Kierowca BMW skończył podróż na drzewie

31-letni kierowca BMW miał szczęście w nieszczęściu. Przez swoją brawurową jazdę mógł spaść z kilkumetrowej skarpy. Uratowało go… drzewo.
Wpadł w poślizg
Brawura na drodze nigdy nie jest dobrym doradcą… Tym razem przekonał się o tym kierowca BMW serii 5 E39, który szalejąc na tarnowskiej drodze (dokładnie w miejscowości Janowice) wpadł w poślizg. Następnie wypadł z drogi i uderzył w drzewo – i to w właśnie uratowało go przed większą tragedią. Dlaczego?
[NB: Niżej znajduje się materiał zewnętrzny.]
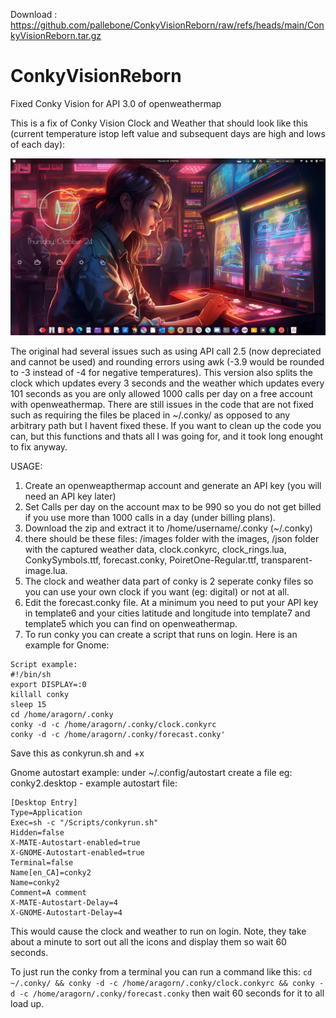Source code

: Download : https://github.com/pallebone/ConkyVisionReborn/raw/refs/heads/main/ConkyVisionReborn.tar.gz

# ConkyVisionReborn
Fixed Conky Vision for API 3.0 of openweathermap

This is a fix of Conky Vision Clock and Weather that should look like this (current temperature istop left value and subsequent days are high and lows of each day):

![alt text](https://github.com/pallebone/ConkyVisionReborn/blob/main/Screenshot%20From%202024-10-24%2011-31-58.png?raw=true)

The original had several issues such as using API call 2.5 (now depreciated and cannot be used) and rounding errors using awk (-3.9 would be rounded to -3 instead of -4 for negative temperatures). This version also splits the clock which updates every 3 seconds and the weather which updates every 101 seconds as you are only allowed 1000 calls per day on a free account with openweathermap. There are still issues in the code that are not fixed such as requiring the files be placed in ~/.conky/ as opposed to any arbitrary path but I havent fixed these. If you want to clean up the code you can, but this functions and thats all I was going for, and it took long enought to fix anyway.

USAGE:
1) Create an openweapthermap account and generate an API key (you will need an API key later)
2) Set Calls per day on the account max to be 990 so you do not get billed if you use more than 1000 calls in a day (under billing plans).
3) Download the zip and extract it to /home/username/.conky (~/.conky)
4) there should be these files: /images folder with the images, /json folder with the captured weather data, clock.conkyrc, clock_rings.lua, ConkySymbols.ttf, forecast.conky, PoiretOne-Regular.ttf, transparent-image.lua.
5) The clock and weather data part of conky is 2 seperate conky files so you can use your own clock if you want (eg: digital) or not at all.
6) Edit the forecast.conky file. At a minimum you need to put your API key in template6 and your cities latitude and longitude into template7 and template5 which you can find on openweathermap.
7) To run conky you can create a script that runs on login. Here is an example for Gnome:

```
Script example:
#!/bin/sh
export DISPLAY=:0
killall conky
sleep 15
cd /home/aragorn/.conky
conky -d -c /home/aragorn/.conky/clock.conkyrc
conky -d -c /home/aragorn/.conky/forecast.conky'
```

Save this as conkyrun.sh and +x

Gnome autostart example:
under ~/.config/autostart create a file eg: conky2.desktop - example autostart file:

```
[Desktop Entry]
Type=Application
Exec=sh -c "/Scripts/conkyrun.sh"
Hidden=false
X-MATE-Autostart-enabled=true
X-GNOME-Autostart-enabled=true
Terminal=false
Name[en_CA]=conky2
Name=conky2
Comment=A comment
X-MATE-Autostart-Delay=4
X-GNOME-Autostart-Delay=4
```

This would cause the clock and weather to run on login. Note, they take about a minute to sort out all the icons and display them so wait 60 seconds.

To just run the conky from a terminal you can run a command like this:
```cd ~/.conky/ && conky -d -c /home/aragorn/.conky/clock.conkyrc && conky -d -c /home/aragorn/.conky/forecast.conky```
then wait 60 seconds for it to all load up.
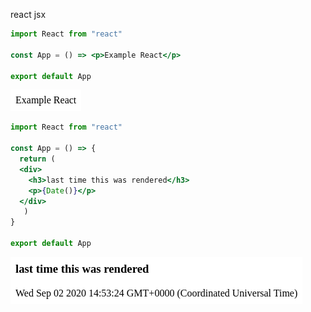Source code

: react jsx

``` jsx
import React from "react"

const App = () => <p>Example React</p>

export default App
```

<!-- markdown-code-runner image-start -->

![rendered jsx](./jsx.0.png)

<!-- markdown-code-runner image-end -->

``` jsx
import React from "react"

const App = () => {
  return (
  <div>
    <h3>last time this was rendered</h3>
    <p>{Date()}</p>
  </div>
   )
}

export default App
```

<!-- markdown-code-runner image-start -->

![rendered jsx](./jsx.1.png)

<!-- markdown-code-runner image-end -->
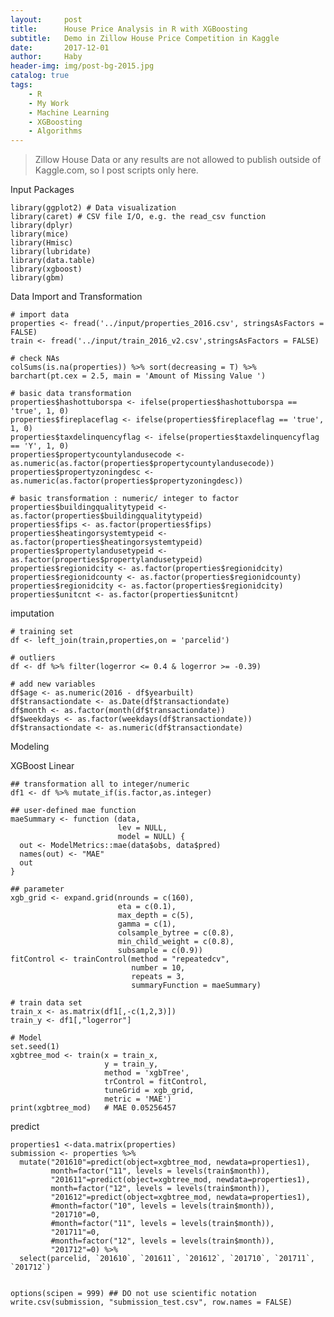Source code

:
 ```yaml
---
layout:     post
title:      House Price Analysis in R with XGBoosting
subtitle:   Demo in Zillow House Price Competition in Kaggle
date:       2017-12-01
author:     Haby
header-img: img/post-bg-2015.jpg
catalog: true
tags:
    - R
    - My Work
    - Machine Learning
    - XGBoosting
    - Algorithms
---
```

> Zillow House Data or any results are not allowed to publish outside of Kaggle.com, so I post scripts only here.

Input Packages

    library(ggplot2) # Data visualization
    library(caret) # CSV file I/O, e.g. the read_csv function
    library(dplyr)
    library(mice)
    library(Hmisc)
    library(lubridate)
    library(data.table)
    library(xgboost)
    library(gbm)

Data Import and Transformation

    # import data
    properties <- fread('../input/properties_2016.csv', stringsAsFactors = FALSE)
    train <- fread('../input/train_2016_v2.csv',stringsAsFactors = FALSE)

    # check NAs
    colSums(is.na(properties)) %>% sort(decreasing = T) %>% barchart(pt.cex = 2.5, main = 'Amount of Missing Value ')

    # basic data transformation
    properties$hashottuborspa <- ifelse(properties$hashottuborspa == 'true', 1, 0)
    properties$fireplaceflag <- ifelse(properties$fireplaceflag == 'true', 1, 0)
    properties$taxdelinquencyflag <- ifelse(properties$taxdelinquencyflag == 'Y', 1, 0)
    properties$propertycountylandusecode <- as.numeric(as.factor(properties$propertycountylandusecode))
    properties$propertyzoningdesc <- as.numeric(as.factor(properties$propertyzoningdesc))

    # basic transformation : numeric/ integer to factor
    properties$buildingqualitytypeid <- as.factor(properties$buildingqualitytypeid)
    properties$fips <- as.factor(properties$fips)
    properties$heatingorsystemtypeid <- as.factor(properties$heatingorsystemtypeid)
    properties$propertylandusetypeid <- as.factor(properties$propertylandusetypeid)
    properties$regionidcity <- as.factor(properties$regionidcity)
    properties$regionidcounty <- as.factor(properties$regionidcounty)
    properties$regionidcity <- as.factor(properties$regionidcity)
    properties$unitcnt <- as.factor(properties$unitcnt)



imputation           


    # training set
    df <- left_join(train,properties,on = 'parcelid')

    # outliers
    df <- df %>% filter(logerror <= 0.4 & logerror >= -0.39)

    # add new variables
    df$age <- as.numeric(2016 - df$yearbuilt)
    df$transactiondate <- as.Date(df$transactiondate)
    df$month <- as.factor(month(df$transactiondate))
    df$weekdays <- as.factor(weekdays(df$transactiondate))
    df$transactiondate <- as.numeric(df$transactiondate)


Modeling

XGBoost Linear

    ## transformation all to integer/numeric
    df1 <- df %>% mutate_if(is.factor,as.integer)

    ## user-defined mae function
    maeSummary <- function (data,
                            lev = NULL,
                            model = NULL) {
      out <- ModelMetrics::mae(data$obs, data$pred)  
      names(out) <- "MAE"
      out
    }

    ## parameter
    xgb_grid <- expand.grid(nrounds = c(160),
                            eta = c(0.1),
                            max_depth = c(5),
                            gamma = c(1),
                            colsample_bytree = c(0.8),
                            min_child_weight = c(0.8),
                            subsample = c(0.9))
    fitControl <- trainControl(method = "repeatedcv",
                               number = 10,
                               repeats = 3,
                               summaryFunction = maeSummary)

    # train data set
    train_x <- as.matrix(df1[,-c(1,2,3)])
    train_y <- df1[,"logerror"]

    # Model
    set.seed(1)
    xgbtree_mod <- train(x = train_x,
                         y = train_y,
                         method = 'xgbTree',
                         trControl = fitControl,
                         tuneGrid = xgb_grid,
                         metric = 'MAE')
    print(xgbtree_mod)   # MAE 0.05256457


predict

    properties1 <-data.matrix(properties)
    submission <- properties %>%
      mutate("201610"=predict(object=xgbtree_mod, newdata=properties1),
             month=factor("11", levels = levels(train$month)),
             "201611"=predict(object=xgbtree_mod, newdata=properties1),
             month=factor("12", levels = levels(train$month)),
             "201612"=predict(object=xgbtree_mod, newdata=properties1),
             #month=factor("10", levels = levels(train$month)),
             "201710"=0,
             #month=factor("11", levels = levels(train$month)),
             "201711"=0,
             #month=factor("12", levels = levels(train$month)),
             "201712"=0) %>%
      select(parcelid, `201610`, `201611`, `201612`, `201710`, `201711`, `201712`)


    options(scipen = 999) ## DO not use scientific notation
    write.csv(submission, "submission_test.csv", row.names = FALSE)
Jak się okazało dosłownie kilka metrów dalej znajdowała się skarpa. Zjechanie z niej mogłoby mieć naprawdę dramatyczne skutki dla 31-letniego kierowcy. (ZOBACZ też: Brawurowa ucieczka przed grupą „SPEED”. Najpierw Peugeotem, potem na nogach).


Zapłaci za to
Mężczyzna został ukarany mandatem karnym w wysokości 300 złotych, a jego konto powiększyło się o 15 punktów karnych. Jego czyn mundurowi sklasyfikowali jako „kolizję drogową z uwagi na zniszczenia jedynie infrastruktury drogowej, pojazdu oraz przyrody”.
A jak mężczyzna tłumaczył swoje zachowanie? W rozmowie z policjantami przyznał, że kierował w sposób niebezpieczny, ponieważ wyszedł z domu mocno pobudzony i prowadził samochód pod silnym wpływem adrenaliny.